Tutto per vendere libri, in loco o a posteriori nelle librerie. Ma perché non può essere così un salone del libro: serio e non serioso, impegnato e non ingrugnito, ludico e meditabondo. Forse perché non lo sono Francoforte, Londra e Parigi? Ma qui siamo a Torino, in Italia: pubblico diverso, caratteri non paragonabili, differenze abissali nel consumo di libri, lì tanti lettori forti, qui tanti lettori deboli e non lettori. E un salone del libro bisogna anche farlo, forse soprattutto, per chi non legge! A costo magari far storcere il naso a più d’uno.

Davide contro Golia: può darsi che vinca Davide, si disse di recente tra piazza Castello e Palazzo di Città. Certo, succede, nei sogni, nei film, nei romanzi, un po’ meno nella realtà. E perché poi partire con la parte di Davide, quella cioè sulla carta del perdente? Se scontro deve essere, qui a Torino ci vuole un altro Golia. Con investimenti forti di chi ci crede, magari perché no, rinunciando con coraggio e lungimiranza a qualcos’altro, risorse che prima o poi torneranno, magari sotto altre vesti.

Fin da ora si può anche dire, con l’ottimismo che cola dai Palazzi in cui si decide, che tutto sommato andrà ancora bene, quantomeno un Davide che non va al tappeto e che ci resta: una quota di case editrici, un buon numero di visitatori torinesi e di altre città della regione, un po’ meno da altre città, ragazzotti precettati in gita scolastica, un afflusso paragonabile a quelli degli anni scorsi, al netto di qualche casella nel passato a quanto si dice un po’ gonfiata, qualche ministro, magari anche qualche vertice delle Istituzioni che vorrà testimoniare il suo legame con Torino, qualche scrittore che preferirà la Mole, qualche intellettuale che snobberà Milano o che sarà dalla sua fiera snobbato. Ma fin da ora si può anche dire che sarà il salone numero due, un po’ marginale, piccolo e bello, una manifestazione di cui forse si può anche fare a meno: all’estero, se si parlerà del salone del libro italiano, sarà quello di Milano.
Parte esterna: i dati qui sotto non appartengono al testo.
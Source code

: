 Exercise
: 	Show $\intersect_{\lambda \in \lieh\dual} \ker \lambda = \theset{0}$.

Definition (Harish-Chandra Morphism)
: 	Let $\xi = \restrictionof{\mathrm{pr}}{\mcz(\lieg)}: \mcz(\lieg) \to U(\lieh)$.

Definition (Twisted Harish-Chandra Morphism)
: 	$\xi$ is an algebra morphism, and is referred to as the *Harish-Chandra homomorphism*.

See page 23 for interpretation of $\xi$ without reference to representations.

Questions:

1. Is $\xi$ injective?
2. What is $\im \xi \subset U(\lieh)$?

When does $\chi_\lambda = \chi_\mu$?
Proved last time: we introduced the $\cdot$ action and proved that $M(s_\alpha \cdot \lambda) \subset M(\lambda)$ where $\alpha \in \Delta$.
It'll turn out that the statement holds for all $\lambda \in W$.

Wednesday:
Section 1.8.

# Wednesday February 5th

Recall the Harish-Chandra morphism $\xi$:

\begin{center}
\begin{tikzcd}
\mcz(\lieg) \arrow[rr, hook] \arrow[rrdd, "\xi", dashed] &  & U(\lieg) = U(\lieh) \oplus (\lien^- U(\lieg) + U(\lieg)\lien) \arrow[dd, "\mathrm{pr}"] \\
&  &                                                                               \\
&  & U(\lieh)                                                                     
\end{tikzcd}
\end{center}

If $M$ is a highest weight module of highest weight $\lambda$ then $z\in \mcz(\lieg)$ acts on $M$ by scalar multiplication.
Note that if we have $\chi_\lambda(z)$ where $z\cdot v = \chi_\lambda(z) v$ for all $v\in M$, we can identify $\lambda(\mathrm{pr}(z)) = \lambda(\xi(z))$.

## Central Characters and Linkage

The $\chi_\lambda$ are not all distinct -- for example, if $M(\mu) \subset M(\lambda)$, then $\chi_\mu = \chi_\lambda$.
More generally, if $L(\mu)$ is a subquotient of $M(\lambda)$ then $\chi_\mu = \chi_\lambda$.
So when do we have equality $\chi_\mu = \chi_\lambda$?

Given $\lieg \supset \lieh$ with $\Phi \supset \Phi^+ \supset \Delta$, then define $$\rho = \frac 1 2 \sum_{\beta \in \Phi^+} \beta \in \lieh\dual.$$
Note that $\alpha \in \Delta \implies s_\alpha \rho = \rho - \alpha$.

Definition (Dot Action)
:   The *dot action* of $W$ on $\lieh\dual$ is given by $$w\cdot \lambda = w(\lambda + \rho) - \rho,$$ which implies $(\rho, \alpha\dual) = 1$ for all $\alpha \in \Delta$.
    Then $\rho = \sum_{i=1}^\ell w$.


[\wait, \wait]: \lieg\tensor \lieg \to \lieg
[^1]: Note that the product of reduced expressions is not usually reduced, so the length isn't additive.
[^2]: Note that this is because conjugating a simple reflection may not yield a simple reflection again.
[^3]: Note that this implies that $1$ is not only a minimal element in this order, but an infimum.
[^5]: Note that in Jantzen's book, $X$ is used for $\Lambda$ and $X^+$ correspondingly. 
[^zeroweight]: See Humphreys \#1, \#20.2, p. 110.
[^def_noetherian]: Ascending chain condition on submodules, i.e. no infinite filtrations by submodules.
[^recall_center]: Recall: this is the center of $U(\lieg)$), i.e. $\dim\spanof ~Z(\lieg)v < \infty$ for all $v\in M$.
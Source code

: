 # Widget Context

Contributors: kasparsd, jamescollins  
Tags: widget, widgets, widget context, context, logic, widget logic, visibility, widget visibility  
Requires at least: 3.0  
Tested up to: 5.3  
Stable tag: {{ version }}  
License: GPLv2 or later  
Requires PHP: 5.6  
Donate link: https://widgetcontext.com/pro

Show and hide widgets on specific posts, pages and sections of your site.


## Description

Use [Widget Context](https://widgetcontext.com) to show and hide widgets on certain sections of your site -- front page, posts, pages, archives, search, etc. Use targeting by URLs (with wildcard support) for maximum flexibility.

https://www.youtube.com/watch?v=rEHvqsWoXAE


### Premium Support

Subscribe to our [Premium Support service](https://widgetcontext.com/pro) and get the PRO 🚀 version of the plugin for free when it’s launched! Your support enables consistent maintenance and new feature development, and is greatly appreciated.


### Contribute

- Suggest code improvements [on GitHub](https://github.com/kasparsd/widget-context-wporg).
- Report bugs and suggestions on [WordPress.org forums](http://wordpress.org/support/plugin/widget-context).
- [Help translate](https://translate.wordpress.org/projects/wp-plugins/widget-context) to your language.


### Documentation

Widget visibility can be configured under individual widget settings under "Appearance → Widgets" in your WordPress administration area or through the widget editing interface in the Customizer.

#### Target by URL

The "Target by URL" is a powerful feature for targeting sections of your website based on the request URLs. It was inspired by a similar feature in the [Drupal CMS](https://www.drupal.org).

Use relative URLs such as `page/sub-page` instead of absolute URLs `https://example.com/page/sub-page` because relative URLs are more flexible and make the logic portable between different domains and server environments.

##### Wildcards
Certo, la speranza e la volontà anche dei meno ottimisti è quella di essere smentiti. 

Ed ecco, dunque, la necessità di un direttore dal nome forte, un intellettuale, come si suol dire, scomodo, anticonformista, libero, non rassicurante e non riconciliato, una figura che con la sua autorevolezza, magari ancora pienamente da conquistare, e con il suo curriculum, abbia saputo cantare anche fuori dal coro. E visto che ci siamo, vale la pena di fare qualche nome, così, anche come divertissement: Carlo Freccero, Giuliano Ferrara, Marcello Veneziani, Pierluigi Battista, Adriano Sofri, Vittorio Sgarbi, Paolo Guzzanti, Pietrangelo Buttafuoco, i torinesi meno noti ma con le carte in regola Marco Revelli e Gianni Oliva. Alcuni intellettuali amati, altri profondamente detestati. Eppure ognuno capace di spiazzare e di sorprendere.